En écartant ces difficultés économiques réelles qui ont fortement affaibli nos pays, il est possible d'envisager plusieurs formes de notre indépendance monétaire, et celles-ci s'imposent aujourd'hui :

– la première est l'existence au niveau de ces pays d'une monnaie commune ayant cours forcé dans tous les [PAGE 75] Etats. Cela supposerait à l'avance le retrait de la France de cette union entre pays d'une même réalité économique;

– la seconde est la constitution d'un panier de monnaies, une monnaie composite, qui devrait être utilisée par l'ensemble de ces pays dans leurs relations économiques, financières et commerciales; chaque pays garderait alors son autonomie monétaire.

Pour ce qui nous concerne, la dernière solution emporte notre assentiment.
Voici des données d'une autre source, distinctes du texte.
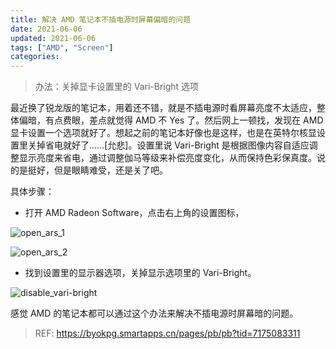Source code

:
 ```yaml
---
title: 解决 AMD 笔记本不插电源时屏幕偏暗的问题
date: 2021-06-06
updated: 2021-06-06
tags: ["AMD", "Screen"]
categories:
---
```


> 办法：关掉显卡设置里的 Vari-Bright 选项

<!-- more -->

最近换了锐龙版的笔记本，用着还不错，就是不插电源时看屏幕亮度不太适应，整体偏暗，有点费眼，差点就觉得 AMD 不 Yes 了。然后网上一顿找，发现在 AMD 显卡设置一个选项就好了。想起之前的笔记本好像也是这样，也是在英特尔核显设置里关掉省电就好了……[允悲]。设置里说 Vari-Bright 是根据图像内容自适应调整显示亮度来省电，通过调整伽马等级来补偿亮度变化，从而保持色彩保真度。说的是挺好，但是眼睛难受，还是关了吧。

具体步骤：

- 打开 AMD Radeon Software，点击右上角的设置图标，

![open_ars_1](https://gitee.com/asadahimeka/withpic/raw/as/images/1bdkkancda.jpg)

![open_ars_2](https://gitee.com/asadahimeka/withpic/raw/as/images/2cdjakxnsa.jpg)

- 找到设置里的显示器选项，关掉显示选项里的 Vari-Bright。

![disable_vari-bright](https://gitee.com/asadahimeka/withpic/raw/as/images/3djnslkadsa.jpg)

感觉 AMD 的笔记本都可以通过这个办法来解决不插电源时屏幕暗的问题。

> REF: https://byokpg.smartapps.cn/pages/pb/pb?tid=7175083311
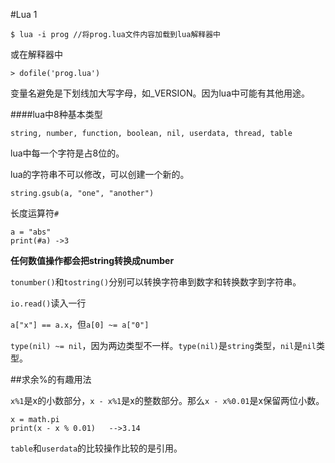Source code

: #Lua 1

```
$ lua -i prog //将prog.lua文件内容加载到lua解释器中
```

或在解释器中

```
> dofile('prog.lua')
```

变量名避免是下划线加大写字母，如_VERSION。因为lua中可能有其他用途。

####lua中8种基本类型

```
string, number, function, boolean, nil, userdata, thread, table
```

lua中每一个字符是占8位的。

lua的字符串不可以修改，可以创建一个新的。

```
string.gsub(a, "one", "another")
```

长度运算符`#`

```
a = "abs"
print(#a) ->3
```

**任何数值操作都会把string转换成number**

`tonumber()`和`tostring()`分别可以转换字符串到数字和转换数字到字符串。

`io.read()`读入一行

`a["x"] == a.x`，但`a[0] ~= a["0"]`

`type(nil) ~= nil`，因为两边类型不一样。`type(nil)`是`string`类型，`nil`是`nil`类型。

##求余%的有趣用法

`x%1`是x的小数部分，`x - x%1`是x的整数部分。那么`x - x%0.01`是x保留两位小数。

```
x = math.pi
print(x - x % 0.01)   -->3.14
```

`table`和`userdata`的比较操作比较的是引用。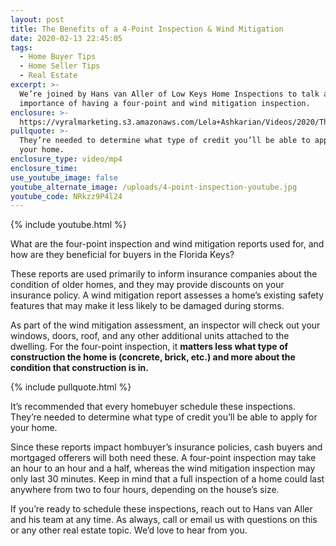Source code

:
 ```yaml
---
layout: post
title: The Benefits of a 4-Point Inspection & Wind Mitigation
date: 2020-02-13 22:45:05
tags:
  - Home Buyer Tips
  - Home Seller Tips
  - Real Estate
excerpt: >-
  We’re joined by Hans van Aller of Low Keys Home Inspections to talk about the
  importance of having a four-point and wind mitigation inspection.
enclosure: >-
  https://vyralmarketing.s3.amazonaws.com/Lela+Ashkarian/Videos/2020/The+Benefits+of+a+4-Point+Inspection+%26+Wind+Mitigation.mp4
pullquote: >-
  They’re needed to determine what type of credit you’ll be able to apply for
  your home.
enclosure_type: video/mp4
enclosure_time:
use_youtube_image: false
youtube_alternate_image: /uploads/4-point-inspection-youtube.jpg
youtube_code: NRkzz9P4l24
---
```


{% include youtube.html %}

What are the four-point inspection and wind mitigation reports used for, and how are they beneficial for buyers in the Florida Keys?&nbsp;

These reports are used primarily to inform insurance companies about the condition of older homes, and they may provide discounts on your insurance policy. A wind mitigation report assesses a home’s existing safety features that may make it less likely to be damaged during storms.&nbsp;

As part of the wind mitigation assessment, an inspector will check out your windows, doors, roof, and any other additional units attached to the dwelling. For the four-point inspection, it **matters less what type of construction the home is (concrete, brick, etc.) and more about the condition that construction is in.&nbsp;**

{% include pullquote.html %}

It’s recommended that every homebuyer schedule these inspections. They’re needed to determine what type of credit you’ll be able to apply for your home.&nbsp;

Since these reports impact hombuyer’s insurance policies, cash buyers and mortgaged offerers will both need these. A four-point inspection may take an hour to an hour and a half, whereas the wind mitigation inspection may only last 30 minutes. Keep in mind that a full inspection of a home could last anywhere from two to four hours, depending on the house’s size.

If you’re ready to schedule these inspections, reach out to Hans van Aller and his team at any time. As always, call or email us with questions on this or any other real estate topic. We’d love to hear from you.&nbsp;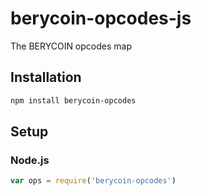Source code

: # berycoin-opcodes-js
The BERYCOIN opcodes map

## Installation
``` bash
npm install berycoin-opcodes
```

## Setup
### Node.js
``` javascript
var ops = require('berycoin-opcodes')
```

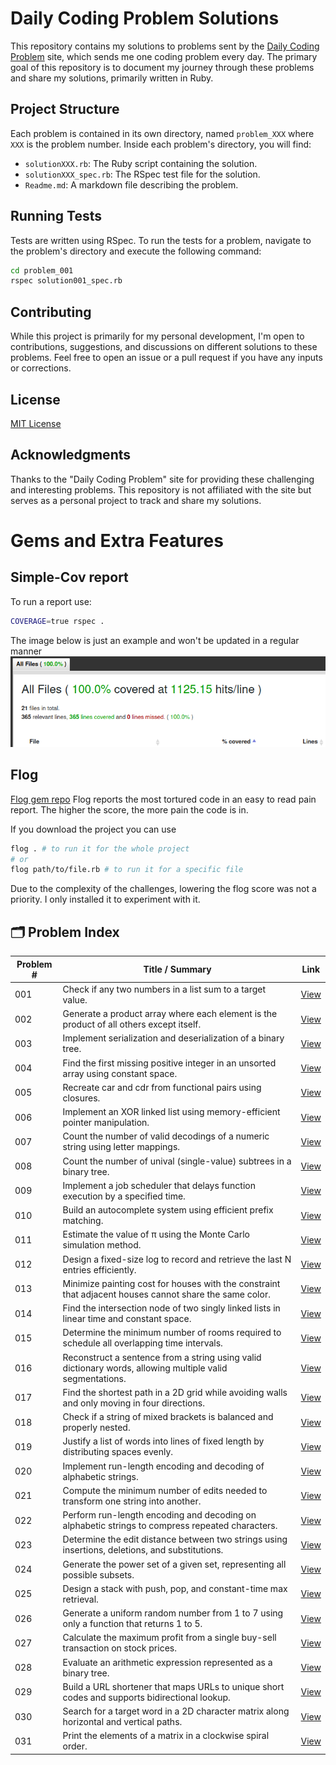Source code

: # Daily Coding Problem Solutions

This repository contains my solutions to problems sent by the [Daily Coding Problem](https://www.dailycodingproblem.com/) site, which sends me one coding problem every day. The primary goal of this repository is to document my journey through these problems and share my solutions, primarily written in Ruby.

## Project Structure

Each problem is contained in its own directory, named `problem_XXX` where `XXX` is the problem number. Inside each problem's directory, you will find:

- `solutionXXX.rb`: The Ruby script containing the solution.
- `solutionXXX_spec.rb`: The RSpec test file for the solution.
- `Readme.md`: A markdown file describing the problem.

## Running Tests

Tests are written using RSpec. To run the tests for a problem, navigate to the problem's directory and execute the following command:

```bash
cd problem_001
rspec solution001_spec.rb
```

## Contributing

While this project is primarily for my personal development, I'm open to contributions, suggestions, and discussions on different solutions to these problems. Feel free to open an issue or a pull request if you have any inputs or corrections.

## License
[MIT License](https://opensource.org/licenses/MIT)

## Acknowledgments

Thanks to the "Daily Coding Problem" site for providing these challenging and interesting problems. This repository is not affiliated with the site but serves as a personal project to track and share my solutions.

# Gems and Extra Features

## Simple-Cov report

To run a report use:
```bash
COVERAGE=true rspec .
```
The image below is just an example and won't be updated in a regular manner
![Test Coverage](assets/coverage_screenshot.png)

## Flog
[Flog gem repo](https://github.com/seattlerb/flog)
Flog reports the most tortured code in an easy to read pain report. The higher the score, the more pain the code is in.

If you download the project you can use
```bash
flog . # to run it for the whole project
# or
flog path/to/file.rb # to run it for a specific file
```

Due to the complexity of the challenges, lowering the flog score was not a priority.
I only installed it to experiment with it.


<!-- problem-index:start -->

## 🗂 Problem Index

| Problem # | Title / Summary | Link |
|-----------|------------------|------|
| 001 | Check if any two numbers in a list sum to a target value. | [View](problems/problem_001) |
| 002 | Generate a product array where each element is the product of all others except itself. | [View](problems/problem_002) |
| 003 | Implement serialization and deserialization of a binary tree. | [View](problems/problem_003) |
| 004 | Find the first missing positive integer in an unsorted array using constant space. | [View](problems/problem_004) |
| 005 | Recreate car and cdr from functional pairs using closures. | [View](problems/problem_005) |
| 006 | Implement an XOR linked list using memory-efficient pointer manipulation. | [View](problems/problem_006) |
| 007 | Count the number of valid decodings of a numeric string using letter mappings. | [View](problems/problem_007) |
| 008 | Count the number of unival (single-value) subtrees in a binary tree. | [View](problems/problem_008) |
| 009 | Implement a job scheduler that delays function execution by a specified time. | [View](problems/problem_009) |
| 010 | Build an autocomplete system using efficient prefix matching. | [View](problems/problem_010) |
| 011 | Estimate the value of π using the Monte Carlo simulation method. | [View](problems/problem_011) |
| 012 | Design a fixed-size log to record and retrieve the last N entries efficiently. | [View](problems/problem_012) |
| 013 | Minimize painting cost for houses with the constraint that adjacent houses cannot share the same color. | [View](problems/problem_013) |
| 014 | Find the intersection node of two singly linked lists in linear time and constant space. | [View](problems/problem_014) |
| 015 | Determine the minimum number of rooms required to schedule all overlapping time intervals. | [View](problems/problem_015) |
| 016 | Reconstruct a sentence from a string using valid dictionary words, allowing multiple valid segmentations. | [View](problems/problem_016) |
| 017 | Find the shortest path in a 2D grid while avoiding walls and only moving in four directions. | [View](problems/problem_017) |
| 018 | Check if a string of mixed brackets is balanced and properly nested. | [View](problems/problem_018) |
| 019 | Justify a list of words into lines of fixed length by distributing spaces evenly. | [View](problems/problem_019) |
| 020 | Implement run-length encoding and decoding of alphabetic strings. | [View](problems/problem_020) |
| 021 | Compute the minimum number of edits needed to transform one string into another. | [View](problems/problem_021) |
| 022 | Perform run-length encoding and decoding on alphabetic strings to compress repeated characters. | [View](problems/problem_022) |
| 023 | Determine the edit distance between two strings using insertions, deletions, and substitutions. | [View](problems/problem_023) |
| 024 | Generate the power set of a given set, representing all possible subsets. | [View](problems/problem_024) |
| 025 | Design a stack with push, pop, and constant-time max retrieval. | [View](problems/problem_025) |
| 026 | Generate a uniform random number from 1 to 7 using only a function that returns 1 to 5. | [View](problems/problem_026) |
| 027 | Calculate the maximum profit from a single buy-sell transaction on stock prices. | [View](problems/problem_027) |
| 028 | Evaluate an arithmetic expression represented as a binary tree. | [View](problems/problem_028) |
| 029 | Build a URL shortener that maps URLs to unique short codes and supports bidirectional lookup. | [View](problems/problem_029) |
| 030 | Search for a target word in a 2D character matrix along horizontal and vertical paths. | [View](problems/problem_030) |
| 031 | Print the elements of a matrix in a clockwise spiral order. | [View](problems/problem_031) |


<!-- problem-index:end -->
Dans d'autres articles nous aurons l'occasion de développer largement ce point de vue.

Lambert KOUADIO[*]


[*] Lambert Kouadio est le pseudonyme utilisé par un économiste ivoirien.

[1] La Côte-d'Ivoire, le Burkina Faso (ex-Haute-Volta), le Sénégal, le Togo, le Bénin et récemment le Mali composent l'Union monétaire ouest-africaine (U.M.O.A.) dont l'institut d'émission, la B.C.E.A.O., émet aussi le franc CFA (un franc CFA = 0,02 FF).

[2] Depuis sa création le franc CFA a signifié successivement : franc des colonies françaises d'Afrique, franc de la communauté franco-africaine; en 1960, pour se conformer aux réformes politiques survenues dans la majorité des Etats d'Afrique francophone, il est devenu le « franc de la coopération financière en Afrique ».

[3] Le Conseil aux finances est composé du représentant de la France (qui a le tiers des voix) et des représentants des Etats africains à la B.C.E.A.O.

[4] B.C.E.A.O., no 294, mai 1981.

[5] Memorandum déposé auprès du Club de Paris par les autorités ivoiriennes dans le cadre du rééchelonnement de la dette extérieure du pays.

[6] Marcel Rudoff, Economie monétaire internationale, tome 2. Cujas, 1970.

[7] Ministère français de la Coopération, Panorama de l'action du ministère de la Coopération, février 1980.

[8] Ministère français de la Coopération, Côte-dIvoire : analyse et conjoncture, décembre 1982.

[9] Idem.

[10] Selon le Rapport annuel du comité consultatif de la Zone-franc (Paris, 1983), la B.C.E.A.O.-C.I. aurait perdu plus de 360,5 millions FF.

[11] Il y a plus de 50 000 Français qui travaillent en Côte-d'Ivoire à tous les niveaux de l'activité économique nationale. Tout le tissu industriel, commercial et bancaire en Côte-d'Ivoire est dominé par le nombre écrasant des firmes ou filiales françaises.